**EXERCISE:** Search the material below for "required" and copy every line where it occurs.

**DATA FOR THIS TASK:**
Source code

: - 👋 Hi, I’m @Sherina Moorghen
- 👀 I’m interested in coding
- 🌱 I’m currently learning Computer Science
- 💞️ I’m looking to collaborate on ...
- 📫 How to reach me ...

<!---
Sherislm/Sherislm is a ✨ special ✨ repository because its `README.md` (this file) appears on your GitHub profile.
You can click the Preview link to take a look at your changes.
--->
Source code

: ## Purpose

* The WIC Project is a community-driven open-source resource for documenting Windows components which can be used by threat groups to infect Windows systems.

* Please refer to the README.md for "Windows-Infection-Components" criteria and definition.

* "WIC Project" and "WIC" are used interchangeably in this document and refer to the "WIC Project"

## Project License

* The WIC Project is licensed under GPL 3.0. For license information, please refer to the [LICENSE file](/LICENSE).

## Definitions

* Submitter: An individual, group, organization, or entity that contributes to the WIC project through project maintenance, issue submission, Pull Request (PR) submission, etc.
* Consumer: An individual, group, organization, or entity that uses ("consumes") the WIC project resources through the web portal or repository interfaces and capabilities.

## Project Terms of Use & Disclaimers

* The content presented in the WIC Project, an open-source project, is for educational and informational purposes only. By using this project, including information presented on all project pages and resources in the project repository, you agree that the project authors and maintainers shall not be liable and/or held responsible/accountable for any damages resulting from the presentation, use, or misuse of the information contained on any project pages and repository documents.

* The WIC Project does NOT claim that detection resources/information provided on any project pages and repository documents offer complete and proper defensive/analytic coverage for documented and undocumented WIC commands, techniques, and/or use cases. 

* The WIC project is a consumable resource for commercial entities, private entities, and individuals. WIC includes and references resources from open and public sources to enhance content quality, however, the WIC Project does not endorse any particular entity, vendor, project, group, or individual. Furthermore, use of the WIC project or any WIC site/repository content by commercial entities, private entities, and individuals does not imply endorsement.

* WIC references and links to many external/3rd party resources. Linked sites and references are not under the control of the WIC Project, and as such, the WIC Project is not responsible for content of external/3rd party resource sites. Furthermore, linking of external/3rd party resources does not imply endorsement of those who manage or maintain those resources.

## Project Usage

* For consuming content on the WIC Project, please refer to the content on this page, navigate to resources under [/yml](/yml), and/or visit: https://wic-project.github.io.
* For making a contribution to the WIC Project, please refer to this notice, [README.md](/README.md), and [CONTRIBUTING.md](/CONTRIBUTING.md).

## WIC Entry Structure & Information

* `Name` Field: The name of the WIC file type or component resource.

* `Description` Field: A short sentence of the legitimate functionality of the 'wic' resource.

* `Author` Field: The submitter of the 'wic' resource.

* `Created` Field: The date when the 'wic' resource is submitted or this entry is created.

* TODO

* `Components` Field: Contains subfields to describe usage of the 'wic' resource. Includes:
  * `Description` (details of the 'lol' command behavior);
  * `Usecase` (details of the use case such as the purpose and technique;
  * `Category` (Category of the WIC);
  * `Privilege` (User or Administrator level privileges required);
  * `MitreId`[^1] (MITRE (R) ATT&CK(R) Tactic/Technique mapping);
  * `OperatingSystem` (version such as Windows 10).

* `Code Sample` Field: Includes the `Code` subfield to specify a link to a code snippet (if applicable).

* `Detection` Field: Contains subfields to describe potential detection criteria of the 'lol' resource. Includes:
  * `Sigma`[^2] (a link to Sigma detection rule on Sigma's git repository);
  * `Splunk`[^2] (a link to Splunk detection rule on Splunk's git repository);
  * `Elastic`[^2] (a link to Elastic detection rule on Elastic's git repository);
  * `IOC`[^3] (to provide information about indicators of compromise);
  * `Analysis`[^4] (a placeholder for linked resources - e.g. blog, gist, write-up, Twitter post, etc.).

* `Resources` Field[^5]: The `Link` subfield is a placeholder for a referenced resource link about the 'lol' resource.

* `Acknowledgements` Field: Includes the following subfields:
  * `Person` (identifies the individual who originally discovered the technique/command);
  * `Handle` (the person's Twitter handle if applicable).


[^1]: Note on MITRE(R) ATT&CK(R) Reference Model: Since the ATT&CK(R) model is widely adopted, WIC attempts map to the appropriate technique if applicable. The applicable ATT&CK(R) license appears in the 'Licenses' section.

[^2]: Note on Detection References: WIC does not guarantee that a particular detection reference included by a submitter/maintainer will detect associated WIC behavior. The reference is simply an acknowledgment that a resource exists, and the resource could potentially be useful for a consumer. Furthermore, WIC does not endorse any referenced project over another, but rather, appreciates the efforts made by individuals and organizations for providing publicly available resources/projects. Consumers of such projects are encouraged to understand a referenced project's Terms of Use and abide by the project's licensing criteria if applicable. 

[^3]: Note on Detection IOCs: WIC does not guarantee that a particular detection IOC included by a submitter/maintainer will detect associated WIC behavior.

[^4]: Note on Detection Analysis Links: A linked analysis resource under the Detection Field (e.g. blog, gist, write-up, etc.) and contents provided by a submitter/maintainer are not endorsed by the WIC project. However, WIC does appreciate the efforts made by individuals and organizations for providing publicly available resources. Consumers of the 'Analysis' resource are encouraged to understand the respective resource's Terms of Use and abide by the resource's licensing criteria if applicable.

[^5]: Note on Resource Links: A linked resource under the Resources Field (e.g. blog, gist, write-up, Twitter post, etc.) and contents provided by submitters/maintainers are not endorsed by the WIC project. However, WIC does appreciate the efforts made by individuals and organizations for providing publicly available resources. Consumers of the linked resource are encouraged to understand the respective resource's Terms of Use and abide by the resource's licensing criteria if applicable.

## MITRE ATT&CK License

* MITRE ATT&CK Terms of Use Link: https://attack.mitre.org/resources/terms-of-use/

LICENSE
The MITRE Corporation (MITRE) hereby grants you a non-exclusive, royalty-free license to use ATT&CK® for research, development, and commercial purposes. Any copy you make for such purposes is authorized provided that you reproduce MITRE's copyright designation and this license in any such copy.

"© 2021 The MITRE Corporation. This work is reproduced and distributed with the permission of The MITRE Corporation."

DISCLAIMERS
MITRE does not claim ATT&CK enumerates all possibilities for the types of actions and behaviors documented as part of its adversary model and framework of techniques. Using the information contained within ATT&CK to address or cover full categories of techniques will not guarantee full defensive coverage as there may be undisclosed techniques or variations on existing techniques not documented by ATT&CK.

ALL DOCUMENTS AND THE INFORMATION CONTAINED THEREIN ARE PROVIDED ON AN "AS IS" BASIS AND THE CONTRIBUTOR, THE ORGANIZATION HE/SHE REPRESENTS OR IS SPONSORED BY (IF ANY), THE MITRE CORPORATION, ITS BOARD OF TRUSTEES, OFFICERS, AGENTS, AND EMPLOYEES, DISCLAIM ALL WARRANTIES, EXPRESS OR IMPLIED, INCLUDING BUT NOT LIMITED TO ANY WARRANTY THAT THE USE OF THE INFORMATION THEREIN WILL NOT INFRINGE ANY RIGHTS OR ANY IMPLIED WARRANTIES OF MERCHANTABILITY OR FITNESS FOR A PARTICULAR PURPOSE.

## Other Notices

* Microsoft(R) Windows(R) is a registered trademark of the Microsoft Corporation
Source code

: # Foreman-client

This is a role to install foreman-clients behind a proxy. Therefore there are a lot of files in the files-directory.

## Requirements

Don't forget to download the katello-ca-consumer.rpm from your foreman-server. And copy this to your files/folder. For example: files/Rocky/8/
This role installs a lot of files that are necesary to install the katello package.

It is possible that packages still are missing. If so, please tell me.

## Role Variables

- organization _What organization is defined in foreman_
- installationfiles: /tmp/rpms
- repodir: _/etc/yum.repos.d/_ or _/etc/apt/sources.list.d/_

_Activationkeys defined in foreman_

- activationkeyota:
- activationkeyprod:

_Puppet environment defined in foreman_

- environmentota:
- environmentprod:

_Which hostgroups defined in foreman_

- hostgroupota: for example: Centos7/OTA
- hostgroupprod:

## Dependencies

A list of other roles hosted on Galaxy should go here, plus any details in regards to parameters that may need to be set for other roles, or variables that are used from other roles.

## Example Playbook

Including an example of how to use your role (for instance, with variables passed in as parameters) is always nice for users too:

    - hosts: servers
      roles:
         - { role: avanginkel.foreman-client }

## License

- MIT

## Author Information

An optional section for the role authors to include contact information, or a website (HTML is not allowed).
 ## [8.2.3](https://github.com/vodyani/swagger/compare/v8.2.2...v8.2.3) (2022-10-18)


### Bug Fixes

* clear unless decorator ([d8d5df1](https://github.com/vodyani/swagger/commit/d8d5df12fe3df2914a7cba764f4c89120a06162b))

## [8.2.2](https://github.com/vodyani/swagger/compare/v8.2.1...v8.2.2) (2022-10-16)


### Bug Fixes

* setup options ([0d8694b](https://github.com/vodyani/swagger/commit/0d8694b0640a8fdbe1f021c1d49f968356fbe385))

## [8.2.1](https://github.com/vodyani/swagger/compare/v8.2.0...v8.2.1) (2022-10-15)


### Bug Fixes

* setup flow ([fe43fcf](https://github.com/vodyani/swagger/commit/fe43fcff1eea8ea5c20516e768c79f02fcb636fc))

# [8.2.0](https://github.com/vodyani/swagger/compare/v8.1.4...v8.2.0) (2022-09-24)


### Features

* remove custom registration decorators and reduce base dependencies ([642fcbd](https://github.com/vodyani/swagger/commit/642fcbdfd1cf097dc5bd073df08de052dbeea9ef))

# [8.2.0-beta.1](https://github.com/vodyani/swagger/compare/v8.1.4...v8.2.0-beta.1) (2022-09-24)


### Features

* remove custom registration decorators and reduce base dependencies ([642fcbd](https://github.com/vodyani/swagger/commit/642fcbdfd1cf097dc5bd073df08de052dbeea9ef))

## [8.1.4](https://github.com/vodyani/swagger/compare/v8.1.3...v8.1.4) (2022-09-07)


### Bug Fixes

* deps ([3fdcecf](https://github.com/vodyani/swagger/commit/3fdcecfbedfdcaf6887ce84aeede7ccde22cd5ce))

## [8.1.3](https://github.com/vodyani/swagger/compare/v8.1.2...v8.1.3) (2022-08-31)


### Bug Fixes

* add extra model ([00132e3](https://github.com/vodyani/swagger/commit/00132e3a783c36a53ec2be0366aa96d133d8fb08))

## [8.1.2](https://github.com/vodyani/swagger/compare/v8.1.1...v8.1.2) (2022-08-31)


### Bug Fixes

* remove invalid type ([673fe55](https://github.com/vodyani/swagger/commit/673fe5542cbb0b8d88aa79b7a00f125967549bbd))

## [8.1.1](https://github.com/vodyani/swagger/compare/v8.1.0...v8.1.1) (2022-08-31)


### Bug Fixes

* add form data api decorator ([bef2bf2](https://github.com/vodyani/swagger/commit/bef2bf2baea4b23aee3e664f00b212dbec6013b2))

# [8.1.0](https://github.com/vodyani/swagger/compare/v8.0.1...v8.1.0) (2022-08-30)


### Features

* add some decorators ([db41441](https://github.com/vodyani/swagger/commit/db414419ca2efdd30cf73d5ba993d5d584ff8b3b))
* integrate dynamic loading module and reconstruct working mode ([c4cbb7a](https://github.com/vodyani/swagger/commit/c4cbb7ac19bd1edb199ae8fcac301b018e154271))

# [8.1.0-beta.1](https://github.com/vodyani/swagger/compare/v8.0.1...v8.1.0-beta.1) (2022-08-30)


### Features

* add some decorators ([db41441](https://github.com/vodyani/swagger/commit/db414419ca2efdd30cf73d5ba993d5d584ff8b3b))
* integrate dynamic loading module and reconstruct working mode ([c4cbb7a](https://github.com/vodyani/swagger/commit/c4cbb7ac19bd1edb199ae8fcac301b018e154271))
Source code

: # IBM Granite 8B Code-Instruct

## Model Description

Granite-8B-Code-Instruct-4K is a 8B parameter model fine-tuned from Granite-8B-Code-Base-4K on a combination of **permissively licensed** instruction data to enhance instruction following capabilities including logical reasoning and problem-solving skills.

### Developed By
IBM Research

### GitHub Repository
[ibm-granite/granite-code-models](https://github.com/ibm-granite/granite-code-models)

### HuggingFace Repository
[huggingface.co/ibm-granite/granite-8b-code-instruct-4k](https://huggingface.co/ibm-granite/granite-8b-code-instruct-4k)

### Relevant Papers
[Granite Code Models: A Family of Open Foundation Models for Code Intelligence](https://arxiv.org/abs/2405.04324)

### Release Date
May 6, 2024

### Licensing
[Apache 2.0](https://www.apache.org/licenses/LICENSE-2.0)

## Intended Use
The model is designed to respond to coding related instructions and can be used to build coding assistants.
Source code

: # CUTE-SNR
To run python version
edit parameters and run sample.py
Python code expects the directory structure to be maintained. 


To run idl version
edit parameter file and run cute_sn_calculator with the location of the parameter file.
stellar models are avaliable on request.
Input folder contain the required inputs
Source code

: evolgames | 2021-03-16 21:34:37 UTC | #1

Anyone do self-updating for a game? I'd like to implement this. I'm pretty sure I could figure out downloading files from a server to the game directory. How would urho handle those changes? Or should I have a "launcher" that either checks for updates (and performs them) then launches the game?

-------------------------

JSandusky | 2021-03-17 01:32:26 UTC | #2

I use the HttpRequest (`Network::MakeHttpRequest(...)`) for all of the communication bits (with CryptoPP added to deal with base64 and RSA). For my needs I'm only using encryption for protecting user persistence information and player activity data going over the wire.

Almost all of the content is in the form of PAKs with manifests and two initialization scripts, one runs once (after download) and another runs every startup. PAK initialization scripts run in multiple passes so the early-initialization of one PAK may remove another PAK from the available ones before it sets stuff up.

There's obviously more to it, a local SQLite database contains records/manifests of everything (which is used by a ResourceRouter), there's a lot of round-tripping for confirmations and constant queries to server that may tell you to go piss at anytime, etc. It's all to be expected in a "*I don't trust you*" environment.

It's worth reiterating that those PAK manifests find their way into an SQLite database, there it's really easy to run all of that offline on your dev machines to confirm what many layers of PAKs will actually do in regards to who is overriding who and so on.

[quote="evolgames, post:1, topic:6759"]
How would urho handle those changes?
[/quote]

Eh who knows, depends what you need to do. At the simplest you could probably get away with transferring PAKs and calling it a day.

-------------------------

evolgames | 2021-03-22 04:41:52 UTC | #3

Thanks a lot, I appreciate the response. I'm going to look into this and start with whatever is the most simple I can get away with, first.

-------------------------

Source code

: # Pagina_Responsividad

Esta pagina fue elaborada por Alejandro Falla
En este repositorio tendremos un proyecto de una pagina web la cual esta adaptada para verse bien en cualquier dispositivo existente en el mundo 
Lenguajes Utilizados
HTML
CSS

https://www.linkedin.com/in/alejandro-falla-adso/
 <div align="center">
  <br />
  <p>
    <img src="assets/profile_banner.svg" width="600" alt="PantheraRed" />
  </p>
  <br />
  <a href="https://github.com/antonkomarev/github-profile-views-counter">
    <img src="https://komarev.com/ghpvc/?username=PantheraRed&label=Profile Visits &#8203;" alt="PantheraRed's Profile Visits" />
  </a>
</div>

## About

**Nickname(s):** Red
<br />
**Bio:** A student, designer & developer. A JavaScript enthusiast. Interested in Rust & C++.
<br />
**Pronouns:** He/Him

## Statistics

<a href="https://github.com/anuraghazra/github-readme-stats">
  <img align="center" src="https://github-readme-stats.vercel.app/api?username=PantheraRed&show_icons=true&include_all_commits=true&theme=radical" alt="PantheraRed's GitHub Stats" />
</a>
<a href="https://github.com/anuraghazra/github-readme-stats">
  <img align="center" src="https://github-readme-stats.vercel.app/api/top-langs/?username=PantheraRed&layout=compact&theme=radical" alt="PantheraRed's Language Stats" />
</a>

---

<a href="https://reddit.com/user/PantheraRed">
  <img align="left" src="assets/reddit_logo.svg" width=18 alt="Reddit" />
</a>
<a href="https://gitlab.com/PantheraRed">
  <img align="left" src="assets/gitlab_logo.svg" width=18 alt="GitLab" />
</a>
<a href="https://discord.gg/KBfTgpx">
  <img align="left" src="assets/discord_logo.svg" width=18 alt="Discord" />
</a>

**EXERCISE SOLUTION:**
  * `Privilege` (User or Administrator level privileges required);
Input folder contain the required inputs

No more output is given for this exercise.